(Stored data)
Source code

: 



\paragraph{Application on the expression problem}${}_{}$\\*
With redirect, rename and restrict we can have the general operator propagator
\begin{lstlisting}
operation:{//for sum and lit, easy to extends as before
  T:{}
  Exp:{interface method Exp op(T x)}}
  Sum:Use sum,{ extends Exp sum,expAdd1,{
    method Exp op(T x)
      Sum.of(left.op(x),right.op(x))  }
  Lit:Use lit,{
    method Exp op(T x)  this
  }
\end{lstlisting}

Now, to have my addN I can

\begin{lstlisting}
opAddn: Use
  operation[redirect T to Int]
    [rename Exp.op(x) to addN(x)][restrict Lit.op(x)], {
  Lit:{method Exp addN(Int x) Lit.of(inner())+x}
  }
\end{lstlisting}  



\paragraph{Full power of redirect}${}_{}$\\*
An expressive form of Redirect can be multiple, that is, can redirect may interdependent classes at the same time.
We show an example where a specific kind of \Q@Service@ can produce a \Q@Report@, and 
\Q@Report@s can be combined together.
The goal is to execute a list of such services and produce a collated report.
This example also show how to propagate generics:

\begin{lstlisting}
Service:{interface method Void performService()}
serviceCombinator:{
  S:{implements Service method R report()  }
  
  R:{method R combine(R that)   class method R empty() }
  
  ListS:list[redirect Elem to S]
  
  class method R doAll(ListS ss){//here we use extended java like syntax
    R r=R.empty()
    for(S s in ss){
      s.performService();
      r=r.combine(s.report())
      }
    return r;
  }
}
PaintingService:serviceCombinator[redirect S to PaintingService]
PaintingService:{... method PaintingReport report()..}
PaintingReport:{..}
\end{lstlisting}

Problem
Reproduce every record above exactly.

Response to this exercise
Source code

: 



\paragraph{Application on the expression problem}${}_{}$\\*
With redirect, rename and restrict we can have the general operator propagator
\begin{lstlisting}
operation:{//for sum and lit, easy to extends as before
  T:{}
  Exp:{interface method Exp op(T x)}}
  Sum:Use sum,{ extends Exp sum,expAdd1,{
    method Exp op(T x)
      Sum.of(left.op(x),right.op(x))  }
  Lit:Use lit,{
    method Exp op(T x)  this
  }
\end{lstlisting}

Now, to have my addN I can

\begin{lstlisting}
opAddn: Use
  operation[redirect T to Int]
    [rename Exp.op(x) to addN(x)][restrict Lit.op(x)], {
  Lit:{method Exp addN(Int x) Lit.of(inner())+x}
  }
\end{lstlisting}  



\paragraph{Full power of redirect}${}_{}$\\*
An expressive form of Redirect can be multiple, that is, can redirect may interdependent classes at the same time.
We show an example where a specific kind of \Q@Service@ can produce a \Q@Report@, and 
\Q@Report@s can be combined together.
The goal is to execute a list of such services and produce a collated report.
This example also show how to propagate generics:

\begin{lstlisting}
Service:{interface method Void performService()}
serviceCombinator:{
  S:{implements Service method R report()  }
  
  R:{method R combine(R that)   class method R empty() }
  
  ListS:list[redirect Elem to S]
  
  class method R doAll(ListS ss){//here we use extended java like syntax
    R r=R.empty()
    for(S s in ss){
      s.performService();
      r=r.combine(s.report())
      }
    return r;
  }
}
PaintingService:serviceCombinator[redirect S to PaintingService]
PaintingService:{... method PaintingReport report()..}
PaintingReport:{..}
\end{lstlisting}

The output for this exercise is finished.